FWIW I also have the issue as reported in comment 15 by L Holland. Tracker search does not return results for many words that are indexed correctly. I also straced the command as in comment 9 which returned no output for libunitring and the following output for libicu

openat(AT_FDCWD, "/usr/lib64/tracker-2.0/libicui18n.so.62", O_RDONLY|O_CLOEXEC) = -1 ENOENT (No such file or directory)
openat(AT_FDCWD, "/lib64/libicui18n.so.62", O_RDONLY|O_CLOEXEC) = 3
openat(AT_FDCWD, "/usr/lib64/tracker-2.0/libicuuc.so.62", O_RDONLY|O_CLOEXEC) = -1 ENOENT (No such file or directory)
openat(AT_FDCWD, "/lib64/libicuuc.so.62", O_RDONLY|O_CLOEXEC) = 3
openat(AT_FDCWD, "/usr/lib64/tracker-2.0/libicudata.so.62", O_RDONLY|O_CLOEXEC) = -1 ENOENT (No such file or directory)
openat(AT_FDCWD, "/lib64/libicudata.so.62", O_RDONLY|O_CLOEXEC) = 3


I created symbolic links from the files in the /usr/lib64/tracker-2.0/ directory to the corresponding files in the /usr/lib64/ directory and then reindexed the file but it still does not work.

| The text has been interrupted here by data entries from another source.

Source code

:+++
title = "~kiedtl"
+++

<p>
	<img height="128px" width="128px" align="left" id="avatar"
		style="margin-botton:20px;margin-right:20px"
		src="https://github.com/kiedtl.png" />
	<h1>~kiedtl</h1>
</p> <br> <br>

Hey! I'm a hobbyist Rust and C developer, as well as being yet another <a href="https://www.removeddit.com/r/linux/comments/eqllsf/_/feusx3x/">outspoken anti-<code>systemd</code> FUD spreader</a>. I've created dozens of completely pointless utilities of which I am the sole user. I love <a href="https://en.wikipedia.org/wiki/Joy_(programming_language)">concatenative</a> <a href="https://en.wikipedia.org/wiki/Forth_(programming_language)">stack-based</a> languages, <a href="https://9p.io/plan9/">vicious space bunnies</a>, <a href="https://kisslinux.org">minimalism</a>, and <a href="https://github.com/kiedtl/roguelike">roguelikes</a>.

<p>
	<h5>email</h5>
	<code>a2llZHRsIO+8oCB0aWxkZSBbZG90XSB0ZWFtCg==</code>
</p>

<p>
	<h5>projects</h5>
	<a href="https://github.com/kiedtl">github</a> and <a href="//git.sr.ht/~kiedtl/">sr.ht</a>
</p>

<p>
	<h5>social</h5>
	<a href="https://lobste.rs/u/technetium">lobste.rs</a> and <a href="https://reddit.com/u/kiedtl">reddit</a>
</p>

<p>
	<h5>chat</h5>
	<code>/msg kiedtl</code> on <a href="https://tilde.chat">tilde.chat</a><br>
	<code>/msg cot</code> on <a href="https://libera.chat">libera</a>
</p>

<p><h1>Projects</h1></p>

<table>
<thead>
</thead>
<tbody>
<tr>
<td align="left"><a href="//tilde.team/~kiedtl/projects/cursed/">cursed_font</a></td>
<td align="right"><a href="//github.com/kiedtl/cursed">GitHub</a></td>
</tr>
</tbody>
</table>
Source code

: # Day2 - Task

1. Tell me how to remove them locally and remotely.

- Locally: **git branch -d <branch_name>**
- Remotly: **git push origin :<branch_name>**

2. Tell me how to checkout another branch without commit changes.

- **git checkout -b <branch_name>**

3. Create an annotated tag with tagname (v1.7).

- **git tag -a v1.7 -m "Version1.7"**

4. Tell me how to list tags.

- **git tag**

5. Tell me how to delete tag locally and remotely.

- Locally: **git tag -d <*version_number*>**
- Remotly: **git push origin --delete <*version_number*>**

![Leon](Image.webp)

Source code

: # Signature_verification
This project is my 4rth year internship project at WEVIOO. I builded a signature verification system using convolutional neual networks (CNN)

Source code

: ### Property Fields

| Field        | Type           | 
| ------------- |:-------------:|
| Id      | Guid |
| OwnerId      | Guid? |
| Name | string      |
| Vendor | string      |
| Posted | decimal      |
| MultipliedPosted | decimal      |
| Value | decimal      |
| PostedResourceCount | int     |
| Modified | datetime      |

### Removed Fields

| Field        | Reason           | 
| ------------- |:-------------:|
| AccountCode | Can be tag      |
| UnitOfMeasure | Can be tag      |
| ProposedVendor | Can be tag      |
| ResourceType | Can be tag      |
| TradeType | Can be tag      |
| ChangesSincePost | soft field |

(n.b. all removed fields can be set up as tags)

Indeed it seems as if tracker only finds words at the beginning of the in the nie:plainTextContent

I am on Fedora 29 with gnome 3.30.2 and locale.conf says LANG="en_US.UTF-8"

Comment 17 Sam Thursfield 2021-05-26 22:24:33 UTC

GNOME is going to shut down bugzilla.gnome.org in favor of gitlab.gnome.org.
As part of that, we are mass-closing older open tickets in bugzilla.gnome.org
which have not seen updates for a longer time (resources are unfortunately
quite limited so not every ticket can get handled).

If you can still reproduce the situation described in this ticket in a recent
and supported software version, then please follow
  https://wiki.gnome.org/GettingInTouch/BugReportingGuidelines
and create a new enhancement request ticket at
  https://gitlab.gnome.org/GNOME/tracker/-/issues/

Thank you for your understanding and your help.